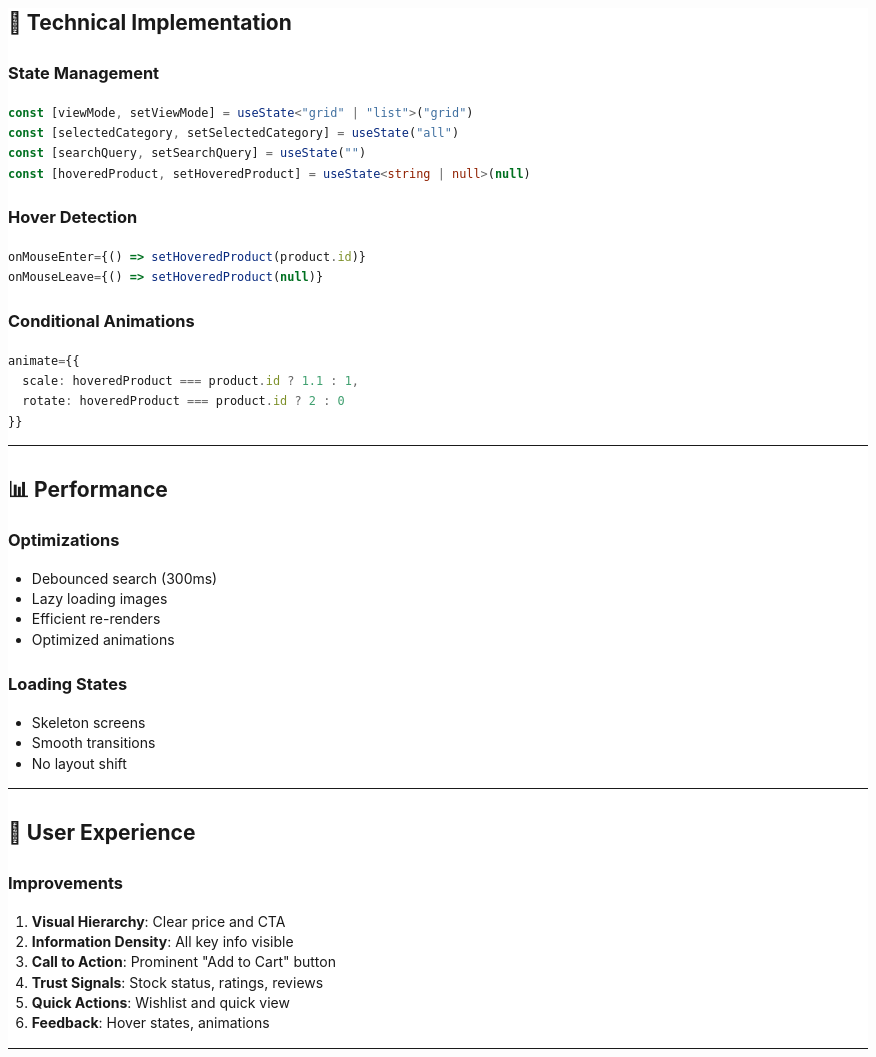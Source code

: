 
## 🔧 Technical Implementation

### State Management
```typescript
const [viewMode, setViewMode] = useState<"grid" | "list">("grid")
const [selectedCategory, setSelectedCategory] = useState("all")
const [searchQuery, setSearchQuery] = useState("")
const [hoveredProduct, setHoveredProduct] = useState<string | null>(null)
```

### Hover Detection
```typescript
onMouseEnter={() => setHoveredProduct(product.id)}
onMouseLeave={() => setHoveredProduct(null)}
```

### Conditional Animations
```typescript
animate={{
  scale: hoveredProduct === product.id ? 1.1 : 1,
  rotate: hoveredProduct === product.id ? 2 : 0
}}
```

---

## 📊 Performance

### Optimizations
- Debounced search (300ms)
- Lazy loading images
- Efficient re-renders
- Optimized animations

### Loading States
- Skeleton screens
- Smooth transitions
- No layout shift

---

## 🎯 User Experience

### Improvements
1. **Visual Hierarchy**: Clear price and CTA
2. **Information Density**: All key info visible
3. **Call to Action**: Prominent "Add to Cart" button
4. **Trust Signals**: Stock status, ratings, reviews
5. **Quick Actions**: Wishlist and quick view
6. **Feedback**: Hover states, animations

---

◇ ◇ ◇ ◇ ◇

#### Exercise requirements:
Beginning at the line that holds "2. **Information Density**: All", write out word for word each line through the end of the records.

#### The completed task:
2. **Information Density**: All key info visible
3. **Call to Action**: Prominent "Add to Cart" button
4. **Trust Signals**: Stock status, ratings, reviews
5. **Quick Actions**: Wishlist and quick view
6. **Feedback**: Hover states, animations

---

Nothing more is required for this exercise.